Stored data entries:
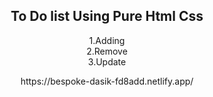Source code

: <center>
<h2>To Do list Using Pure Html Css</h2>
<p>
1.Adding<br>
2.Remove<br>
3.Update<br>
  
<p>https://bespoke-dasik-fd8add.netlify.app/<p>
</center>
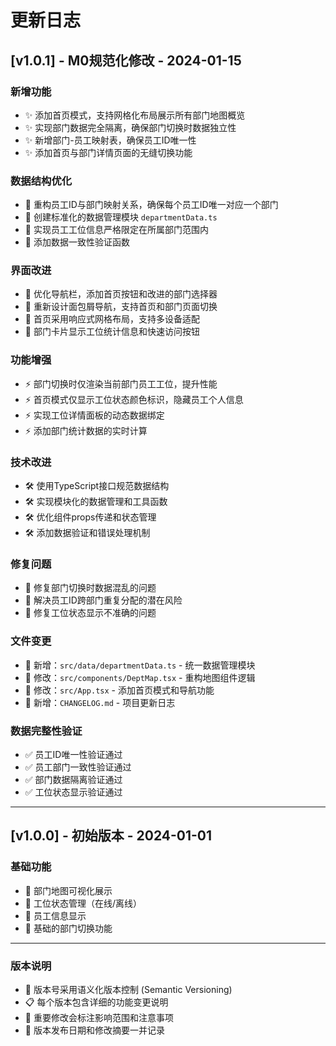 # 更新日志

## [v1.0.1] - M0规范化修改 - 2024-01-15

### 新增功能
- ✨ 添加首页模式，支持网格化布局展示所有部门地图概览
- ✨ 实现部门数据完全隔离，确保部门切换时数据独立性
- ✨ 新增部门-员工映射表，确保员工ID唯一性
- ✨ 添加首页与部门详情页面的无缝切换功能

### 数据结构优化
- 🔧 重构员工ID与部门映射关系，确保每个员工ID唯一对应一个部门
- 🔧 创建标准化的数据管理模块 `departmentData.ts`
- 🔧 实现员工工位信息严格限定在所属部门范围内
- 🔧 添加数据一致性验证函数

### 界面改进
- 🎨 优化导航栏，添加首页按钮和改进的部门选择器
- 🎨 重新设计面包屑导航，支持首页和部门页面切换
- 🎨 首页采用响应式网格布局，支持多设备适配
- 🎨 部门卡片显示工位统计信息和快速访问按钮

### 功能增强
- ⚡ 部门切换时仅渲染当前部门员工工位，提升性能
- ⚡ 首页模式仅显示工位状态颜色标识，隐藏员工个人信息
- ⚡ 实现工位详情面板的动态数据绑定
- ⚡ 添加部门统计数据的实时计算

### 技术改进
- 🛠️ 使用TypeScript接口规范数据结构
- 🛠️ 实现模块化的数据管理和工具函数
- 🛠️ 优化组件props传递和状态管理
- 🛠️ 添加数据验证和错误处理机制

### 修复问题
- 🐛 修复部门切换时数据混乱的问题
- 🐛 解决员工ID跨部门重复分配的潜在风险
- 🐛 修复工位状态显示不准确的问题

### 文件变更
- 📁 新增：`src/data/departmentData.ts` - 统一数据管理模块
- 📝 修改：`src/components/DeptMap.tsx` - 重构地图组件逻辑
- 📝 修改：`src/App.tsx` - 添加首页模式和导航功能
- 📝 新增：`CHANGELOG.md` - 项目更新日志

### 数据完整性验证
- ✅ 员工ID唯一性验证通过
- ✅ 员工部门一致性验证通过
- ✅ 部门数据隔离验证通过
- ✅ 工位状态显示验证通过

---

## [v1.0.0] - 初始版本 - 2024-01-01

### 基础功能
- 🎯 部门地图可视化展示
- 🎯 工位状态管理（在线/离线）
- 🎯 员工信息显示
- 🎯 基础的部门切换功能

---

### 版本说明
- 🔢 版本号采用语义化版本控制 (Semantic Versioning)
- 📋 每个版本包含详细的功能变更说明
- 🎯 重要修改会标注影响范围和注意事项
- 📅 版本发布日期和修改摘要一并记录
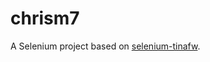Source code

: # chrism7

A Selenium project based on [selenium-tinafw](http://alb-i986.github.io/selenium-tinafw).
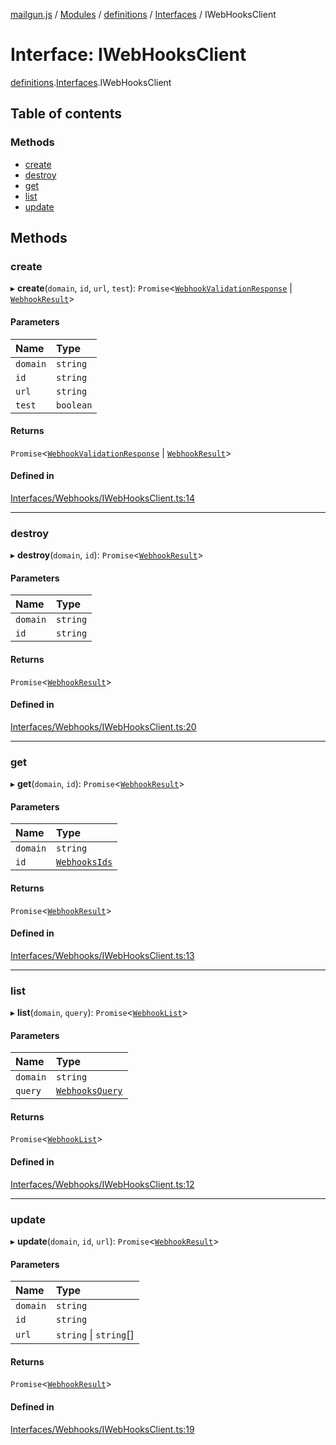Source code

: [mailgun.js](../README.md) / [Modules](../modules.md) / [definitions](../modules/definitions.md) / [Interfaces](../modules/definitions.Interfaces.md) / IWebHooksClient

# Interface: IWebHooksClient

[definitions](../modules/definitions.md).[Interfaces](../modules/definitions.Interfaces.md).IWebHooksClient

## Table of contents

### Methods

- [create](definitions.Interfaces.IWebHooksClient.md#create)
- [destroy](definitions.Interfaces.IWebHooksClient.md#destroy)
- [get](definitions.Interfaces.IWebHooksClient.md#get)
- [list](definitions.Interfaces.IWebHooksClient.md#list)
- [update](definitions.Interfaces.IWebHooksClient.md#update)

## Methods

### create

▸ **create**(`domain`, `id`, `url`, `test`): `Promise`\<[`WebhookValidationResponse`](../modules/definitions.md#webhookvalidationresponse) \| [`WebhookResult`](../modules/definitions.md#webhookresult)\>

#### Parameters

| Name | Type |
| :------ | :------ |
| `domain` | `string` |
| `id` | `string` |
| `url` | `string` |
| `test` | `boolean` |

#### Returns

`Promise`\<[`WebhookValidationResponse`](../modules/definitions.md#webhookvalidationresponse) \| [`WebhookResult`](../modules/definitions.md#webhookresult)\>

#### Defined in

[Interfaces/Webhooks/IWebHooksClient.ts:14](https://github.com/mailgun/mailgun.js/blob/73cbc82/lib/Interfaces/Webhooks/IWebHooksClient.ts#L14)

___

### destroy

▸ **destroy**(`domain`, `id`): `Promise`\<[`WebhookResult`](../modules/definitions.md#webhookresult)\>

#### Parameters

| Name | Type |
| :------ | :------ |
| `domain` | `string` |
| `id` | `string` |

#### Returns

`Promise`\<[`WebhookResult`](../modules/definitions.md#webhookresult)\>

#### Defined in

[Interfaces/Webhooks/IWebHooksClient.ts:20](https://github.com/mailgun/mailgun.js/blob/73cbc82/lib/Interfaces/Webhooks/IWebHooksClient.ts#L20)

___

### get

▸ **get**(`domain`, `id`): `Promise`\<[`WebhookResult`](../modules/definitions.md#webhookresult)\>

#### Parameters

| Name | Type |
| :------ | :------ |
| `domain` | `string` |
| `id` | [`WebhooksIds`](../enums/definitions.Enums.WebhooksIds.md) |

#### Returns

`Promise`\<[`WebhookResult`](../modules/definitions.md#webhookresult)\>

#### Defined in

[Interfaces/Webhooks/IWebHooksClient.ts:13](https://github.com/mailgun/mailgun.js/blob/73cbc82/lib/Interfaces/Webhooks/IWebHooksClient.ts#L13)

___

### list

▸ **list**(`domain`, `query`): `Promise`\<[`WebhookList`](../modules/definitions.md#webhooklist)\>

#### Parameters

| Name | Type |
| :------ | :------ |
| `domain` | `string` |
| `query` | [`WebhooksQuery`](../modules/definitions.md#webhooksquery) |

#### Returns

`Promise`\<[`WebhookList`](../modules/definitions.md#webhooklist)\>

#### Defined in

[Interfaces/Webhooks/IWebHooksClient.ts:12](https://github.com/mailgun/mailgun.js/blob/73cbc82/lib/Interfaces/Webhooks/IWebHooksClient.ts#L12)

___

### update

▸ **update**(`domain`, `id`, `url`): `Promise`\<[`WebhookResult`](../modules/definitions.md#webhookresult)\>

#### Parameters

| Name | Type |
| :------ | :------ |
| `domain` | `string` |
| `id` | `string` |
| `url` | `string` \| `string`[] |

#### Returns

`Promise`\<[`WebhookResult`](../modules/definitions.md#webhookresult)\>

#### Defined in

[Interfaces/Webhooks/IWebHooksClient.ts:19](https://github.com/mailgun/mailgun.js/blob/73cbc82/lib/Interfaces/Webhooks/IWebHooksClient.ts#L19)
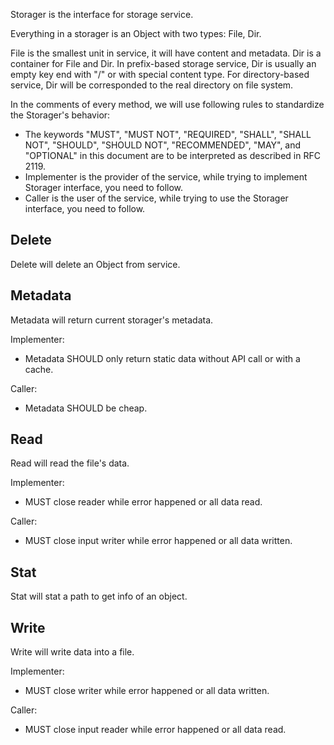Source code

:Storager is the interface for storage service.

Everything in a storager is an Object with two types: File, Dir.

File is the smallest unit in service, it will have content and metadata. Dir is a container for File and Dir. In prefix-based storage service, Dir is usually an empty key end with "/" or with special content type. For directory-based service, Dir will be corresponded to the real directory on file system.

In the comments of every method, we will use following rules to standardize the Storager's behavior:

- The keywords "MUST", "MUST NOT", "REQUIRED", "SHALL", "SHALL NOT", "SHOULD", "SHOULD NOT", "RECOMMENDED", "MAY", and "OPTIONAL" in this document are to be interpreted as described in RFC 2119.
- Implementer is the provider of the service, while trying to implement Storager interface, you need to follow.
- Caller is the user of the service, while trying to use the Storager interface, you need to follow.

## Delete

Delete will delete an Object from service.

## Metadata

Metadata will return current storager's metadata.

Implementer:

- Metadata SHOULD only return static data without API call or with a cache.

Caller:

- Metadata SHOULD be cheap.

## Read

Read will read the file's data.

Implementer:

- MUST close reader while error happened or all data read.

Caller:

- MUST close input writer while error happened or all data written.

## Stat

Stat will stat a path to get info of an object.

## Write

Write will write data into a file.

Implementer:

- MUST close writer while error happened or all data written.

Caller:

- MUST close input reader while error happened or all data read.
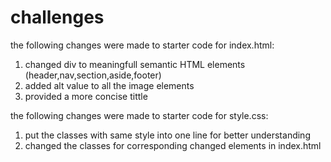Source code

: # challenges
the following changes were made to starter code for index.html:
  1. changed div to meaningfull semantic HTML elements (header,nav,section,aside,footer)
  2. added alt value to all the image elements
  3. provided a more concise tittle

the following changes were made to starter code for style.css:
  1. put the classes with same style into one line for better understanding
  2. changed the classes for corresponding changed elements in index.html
* * *
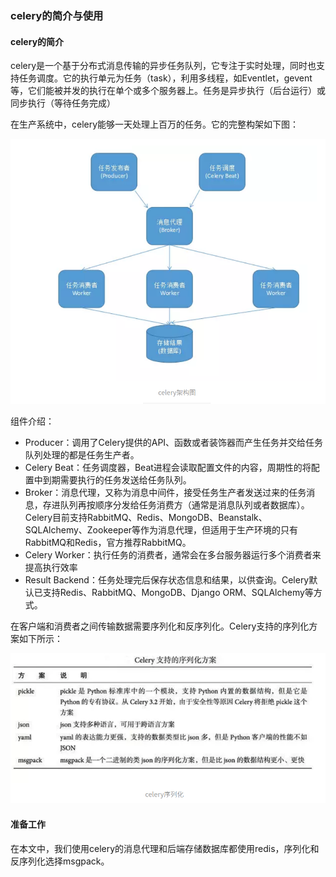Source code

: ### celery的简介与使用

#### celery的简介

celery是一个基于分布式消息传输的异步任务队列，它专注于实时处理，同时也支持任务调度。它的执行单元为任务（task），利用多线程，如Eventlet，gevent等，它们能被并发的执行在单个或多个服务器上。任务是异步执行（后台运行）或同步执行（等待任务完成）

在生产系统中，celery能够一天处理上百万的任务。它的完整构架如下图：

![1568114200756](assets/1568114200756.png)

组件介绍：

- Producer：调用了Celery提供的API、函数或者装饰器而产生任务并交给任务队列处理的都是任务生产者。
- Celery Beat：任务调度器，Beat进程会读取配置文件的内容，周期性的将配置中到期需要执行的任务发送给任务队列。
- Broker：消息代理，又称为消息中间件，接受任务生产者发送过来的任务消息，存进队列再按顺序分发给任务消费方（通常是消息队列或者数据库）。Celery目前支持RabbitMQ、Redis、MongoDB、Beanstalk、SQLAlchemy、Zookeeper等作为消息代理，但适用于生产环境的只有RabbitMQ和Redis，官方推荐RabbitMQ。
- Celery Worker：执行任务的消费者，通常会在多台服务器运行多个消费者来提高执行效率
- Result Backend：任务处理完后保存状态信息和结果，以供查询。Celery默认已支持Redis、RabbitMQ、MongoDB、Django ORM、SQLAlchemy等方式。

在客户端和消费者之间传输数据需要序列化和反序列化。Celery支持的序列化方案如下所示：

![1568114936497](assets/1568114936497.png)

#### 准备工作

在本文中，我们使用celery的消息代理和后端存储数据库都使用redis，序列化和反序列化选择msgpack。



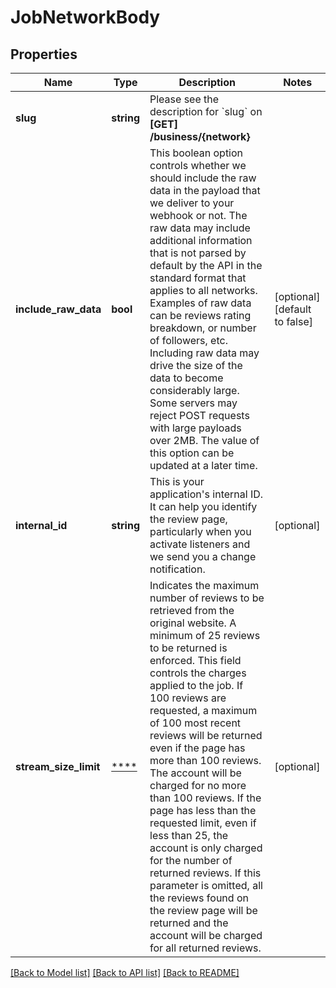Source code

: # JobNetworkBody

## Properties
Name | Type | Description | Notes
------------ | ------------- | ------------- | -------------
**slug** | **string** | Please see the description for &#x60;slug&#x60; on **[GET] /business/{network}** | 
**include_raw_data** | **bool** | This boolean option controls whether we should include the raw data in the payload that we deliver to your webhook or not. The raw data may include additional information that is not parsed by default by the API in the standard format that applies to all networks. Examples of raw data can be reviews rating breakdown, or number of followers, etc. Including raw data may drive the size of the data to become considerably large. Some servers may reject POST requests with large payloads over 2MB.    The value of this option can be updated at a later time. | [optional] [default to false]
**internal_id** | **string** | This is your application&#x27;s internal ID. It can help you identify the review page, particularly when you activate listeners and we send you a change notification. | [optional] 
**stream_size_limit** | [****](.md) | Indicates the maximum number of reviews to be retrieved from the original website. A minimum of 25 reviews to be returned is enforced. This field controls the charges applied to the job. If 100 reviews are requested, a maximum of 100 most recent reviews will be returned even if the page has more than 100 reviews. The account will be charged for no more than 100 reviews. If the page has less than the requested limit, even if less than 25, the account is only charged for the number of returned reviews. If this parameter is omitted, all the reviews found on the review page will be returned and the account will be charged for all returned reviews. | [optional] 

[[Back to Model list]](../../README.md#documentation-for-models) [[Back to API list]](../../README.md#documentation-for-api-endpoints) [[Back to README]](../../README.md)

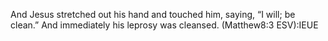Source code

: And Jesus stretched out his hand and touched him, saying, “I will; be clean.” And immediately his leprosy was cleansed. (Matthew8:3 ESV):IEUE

YOUR ASSIGNMENT: Where a line in the entries holds "changed", copy that line.

ANSWER BELOW:
  1. changed div to meaningfull semantic HTML elements (header,nav,section,aside,footer)
  2. changed the classes for corresponding changed elements in index.html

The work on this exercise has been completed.